The Schofield Society – which was founded in 2010 and named after Dr Herbert Schofield, Principal of Loughborough College for 35 years – recognises leading donors to the University. Members have generously donated £1,000 or more in the last year to a broad range of initiatives at Loughborough, from scholarships for disadvantaged students to research into dementia.
The evening event – themed around the topic of sustainability – celebrated and thanked the Society’s members who have contributed to the University over the last twelve months. Guests enjoyed an exhibition of student and staff sustainability initiatives over drinks in the Hewson Studios before proceeding to dinner at the Stadium.
At the dinner, Professor Allison gave a speech highlighting the impact of donations on the student community and announced that this year the University welcomed the 150th philanthropy-funded scholar to Loughborough.
Other speakers included Loughborough Students’ Union President, Salomé Doré, and Professor Ed Brown from the School of Social Sciences and Humanities.
Professor Brown gave a keynote presentation on a five-year £40m research programme which seeks to move people away from cooking with charcoal and wood, and towards cooking with sustainable sources such as solar power electricity. The Modern Energy Cooking Services (MECS), in partnership with the World Bank and the Department for International Development, seeks to prevent illness and deaths from air pollution caused by cooking with coal and wood, and improve lives for millions of people in the developing world in at least 15 different countries.

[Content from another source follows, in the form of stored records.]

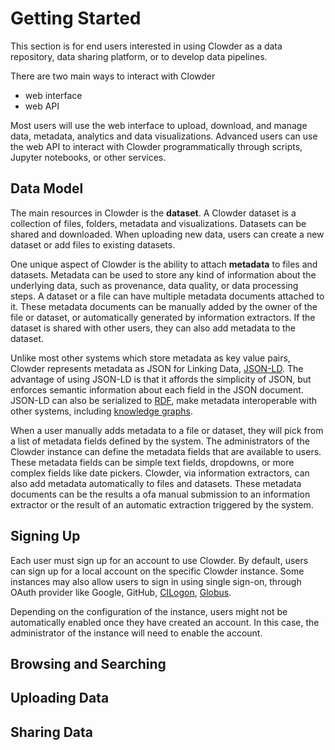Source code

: # Getting Started

This section is for end users interested in using Clowder as a data repository, data sharing
platform, or to develop data pipelines.

There are two main ways to interact with Clowder

- web interface
- web API

Most users will use the web interface to upload, download, and manage data, metadata, analytics and data visualizations.
Advanced users can use the web API to interact with Clowder programmatically through scripts, Jupyter notebooks, or
other services.

## Data Model

The main resources in Clowder is the **dataset**.
A Clowder dataset is a collection of files, folders, metadata and visualizations.
Datasets can be shared and downloaded.
When uploading new data, users can create a new dataset or add files to existing datasets.

One unique aspect of Clowder is the ability to attach **metadata** to files and datasets.
Metadata can be used to store any kind of information about the underlying data, such as provenance, data quality, or
data processing steps.
A dataset or a file can have multiple metadata documents attached to it.
These metadata documents can be manually added by the owner of the file or dataset, or automatically generated by
information extractors.
If the dataset is shared with other users, they can also add metadata to the dataset.

Unlike most other systems which store metadata as key value pairs, Clowder represents metadata as JSON for Linking
Data, [JSON-LD](https://json-ld.org/).
The advantage of using JSON-LD is that it affords the simplicity of JSON, but enforces semantic information about each
field in the JSON document.
JSON-LD can also be serialized to [RDF](https://en.wikipedia.org/wiki/Resource_Description_Framework), make metadata
interoperable with other systems, including [knowledge graphs](https://en.wikipedia.org/wiki/Knowledge_graph).

When a user manually adds metadata to a file or dataset, they will pick from a list of metadata fields defined by the
system.
The administrators of the Clowder instance can define the metadata fields that are available to users.
These metadata fields can be simple text fields, dropdowns, or more complex fields like date pickers.
Clowder, via information extractors, can also add metadata automatically to files and datasets.
These metadata documents can be the results a ofa manual submission to an information extractor or the result of an
automatic extraction triggered by the system.

## Signing Up

Each user must sign up for an account to use Clowder. By default, users can sign up for a local account on the specific
Clowder instance. Some instances may also allow users to sign in using single sign-on, through OAuth provider like
Google, GitHub, [CILogon](https://cilogon.org/), [Globus](https://www.globus.org/).

Depending on the configuration of the instance, users might not be automatically enabled once they have created an
account.
In this case, the administrator of the instance will need to enable the account.

## Browsing and Searching

## Uploading Data

## Sharing Data
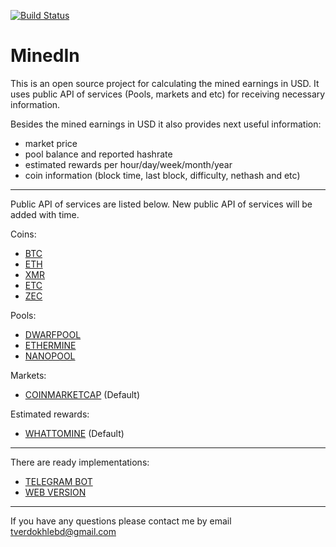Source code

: [![Build Status](https://travis-ci.org/tverdokhlebd/mined-in.svg?branch=master)](https://travis-ci.org/tverdokhlebd/mined-in)
# MinedIn
This is an open source project for calculating the mined earnings in USD. It uses public API of services (Pools, markets and etc) for receiving necessary information.

Besides the mined earnings in USD it also provides next useful information:
- market price
- pool balance and reported hashrate
- estimated rewards per hour/day/week/month/year
- coin information (block time, last block, difficulty, nethash and etc)
---
Public API of services are listed below. New public API of services will be added with time.

Coins:
- <a href="https://bitcoin.org">BTC</a>
- <a href="https://www.ethereum.org">ETH</a>
- <a href="https://getmonero.org">XMR</a>
- <a href="https://ethereumclassic.github.io">ETC</a>
- <a href="https://z.cash">ZEC</a>

Pools:
- <a href="https://dwarfpool.com">DWARFPOOL</a>
- <a href="https://ethermine.org">ETHERMINE</a>
- <a href="https://nanopool.org">NANOPOOL</a>

Markets:
- <a href="https://coinmarketcap.com/">COINMARKETCAP</a> (Default)

Estimated rewards:
- <a href="https://whattomine.com">WHATTOMINE</a> (Default)
---
There are ready implementations:
- <a href="https://t.me/MinedInBot">TELEGRAM BOT</a>
- <a href="https://minedin.info/">WEB VERSION</a>
---
If you have any questions please contact me by email tverdokhlebd@gmail.com
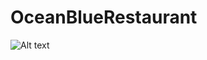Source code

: # OceanBlueRestaurant


![Alt text](https://user-images.githubusercontent.com/39572828/149679860-be20937b-7441-498e-b1fd-5d674a94839c.jpg?raw=true "Title")
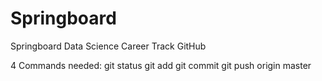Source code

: # Springboard
Springboard Data Science Career Track GitHub

4 Commands needed:
git status
git add
git commit
git push origin master
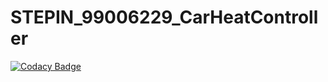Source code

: # STEPIN_99006229_CarHeatController


[![Codacy Badge](https://app.codacy.com/project/badge/Grade/fa7ee91eea1d4e40bc04545098149be1)](https://www.codacy.com/gh/purvithask/STEPIN_99006229_CarHeatController/dashboard?utm_source=github.com&amp;utm_medium=referral&amp;utm_content=purvithask/STEPIN_99006229_CarHeatController&amp;utm_campaign=Badge_Grade)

Each year a third of the investment into new initiatives at the University comes from charitable donations, and since 2010 members of the Society have donated more than £10m towards a variety of initiatives and projects.
Their contributions have supported: scholarships for over 150 students, schemes to build and enhance campus facilities – including STEMLab and the LSU ‘Student Voice’ space – plus international development projects across 30 countries such as Zambia, South Africa, India and Sri Lanka.

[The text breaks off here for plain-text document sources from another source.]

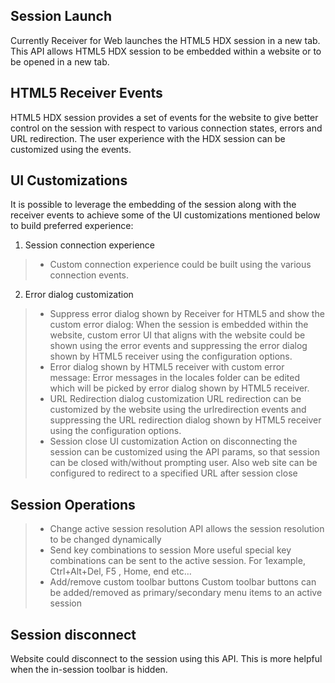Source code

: ## Session Launch

Currently Receiver for Web launches the HTML5 HDX session in a new tab. This API allows HTML5 HDX session to be embedded within a website or to be opened in a new tab.

## HTML5 Receiver Events

HTML5 HDX session provides a set of events for the website to give better control on the session with respect to various connection states, errors and URL redirection. The user experience with the HDX session can be customized using the events.

## UI Customizations

It is possible to leverage the embedding of the session along with the receiver events to achieve some of the UI customizations mentioned below to build preferred experience:

1. Session connection experience
>- Custom connection experience could be built using the various connection events.

2. Error dialog customization
>- Suppress error dialog shown by Receiver for HTML5 and show the custom error dialog: When the session is embedded within the website, custom error UI that aligns with the website could be shown using the error events and suppressing the error dialog shown by HTML5 receiver using the configuration options.
>- Error dialog shown by HTML5 receiver with custom error message: Error messages in the locales folder can be edited which will be picked by error dialog shown by HTML5 receiver.
>- URL Redirection dialog customization URL redirection can be customized by the website using the urlredirection events and suppressing the URL redirection dialog shown by HTML5 receiver using the configuration options.
>- Session close UI customization Action on disconnecting the session can be customized using the API params, so that session can be closed with/without prompting user. Also web site can be configured to redirect to a specified URL after session close

## Session Operations
>- Change active session resolution API allows the session resolution to be changed dynamically
>- Send key combinations to session More useful special key combinations can be sent to the active session. For 1example, Ctrl+Alt+Del, F5 , Home, end etc…
>- Add/remove custom toolbar buttons Custom toolbar buttons can be added/removed as primary/secondary menu items to an active session

## Session disconnect

Website could disconnect to the session using this API. This is more helpful when the in-session toolbar is hidden.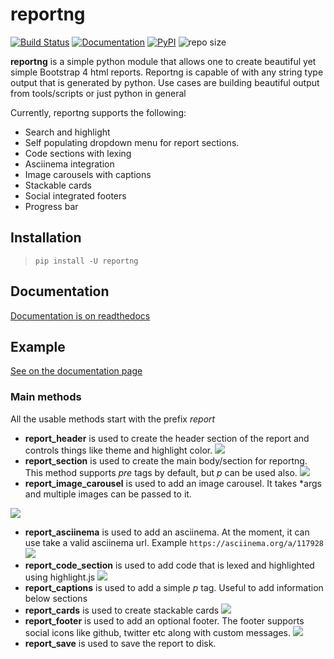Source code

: # reportng
[![Build Status](https://travis-ci.org/securisec/reportng.svg?branch=master)](https://travis-ci.org/securisec/reportng)
[![Documentation](https://img.shields.io/badge/docs-latest-brightgreen.svg)](http://reportng.readthedocs.io/en/latest/)
[![PyPI](https://img.shields.io/pypi/v/reportng.svg)](https://pypi.python.org/pypi/reportng)
![repo size](https://img.shields.io/github/repo-size/securisec/reportng.svg)

**reportng** is a simple python module that allows one to create beautiful yet simple Bootstrap 4 html reports. 
Reportng is capable of with any string type output that is generated by python. Use cases are building beautiful 
output from tools/scripts or just python in general

Currently, reportng supports the following:

- Search and highlight
- Self populating dropdown menu for report sections.
- Code sections with lexing
- Asciinema integration
- Image carousels with captions
- Stackable cards
- Social integrated footers
- Progress bar

## Installation
> `pip install -U reportng`

## Documentation
[Documentation is on readthedocs](http://reportng.readthedocs.io/en/latest/)

## Example
[See on the documentation page](http://reportng.readthedocs.io/en/latest/#example)

### Main methods
All the usable methods start with the prefix _report_
- **report_header** is used to create the header section of the report and controls things like theme and highlight color.
![](https://github.com/securisec/reportng/blob/master/sample%20report/report_header.png)
- **report_section** is used to create the main body/section for reportng. This method supports _pre_ tags by default, but _p_ can be used also.
![](https://github.com/securisec/reportng/blob/master/sample%20report/report_section.png)
- **report_image_carousel** is used to add an image carousel. It takes *args and multiple images can be passed to it.

![](https://github.com/securisec/reportng/blob/master/sample%20report/report_image_carousal.gif)
- **report_asciinema** is used to add an asciinema. At the moment, it can use take a valid asciinema url. Example `https://asciinema.org/a/117928`
![](https://github.com/securisec/reportng/blob/master/sample%20report/report_asciinema.png)
- **report_code_section** is used to add code that is lexed and highlighted using highlight.js
![](https://github.com/securisec/reportng/blob/master/sample%20report/report_code.png)
- **report_captions** is used to add a simple _p_ tag. Useful to add information below sections
- **report_cards** is used to create stackable cards
![](https://github.com/securisec/reportng/blob/master/sample%20report/report_cards.png)
- **report_footer** is used to add an optional footer. The footer supports social icons like github, twitter etc along with custom messages.
![](https://github.com/securisec/reportng/blob/master/sample%20report/report_footer.png)
- **report_save** is used to save the report to disk.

Professor Robert Allison commented: “Without the generous and visionary support of donors, this University would not support student community, nor be making a global impact through research, enterprise and sport, in the way that it is today.
“On behalf of the 150 students whose lives you have transformed with scholarships, the researchers whose work can be translated to real impact across the world and the athletes pushing the boundaries of what we thought possible – thank you for your faith in us and your commitment to the University.”
In keeping with the sustainability theme, the menu for the evening featured vegan and locally sourced produce. A bottle of apple juice grown on campus and bottled by the University’s Sustainability team was also given to each guest as a take-home gift.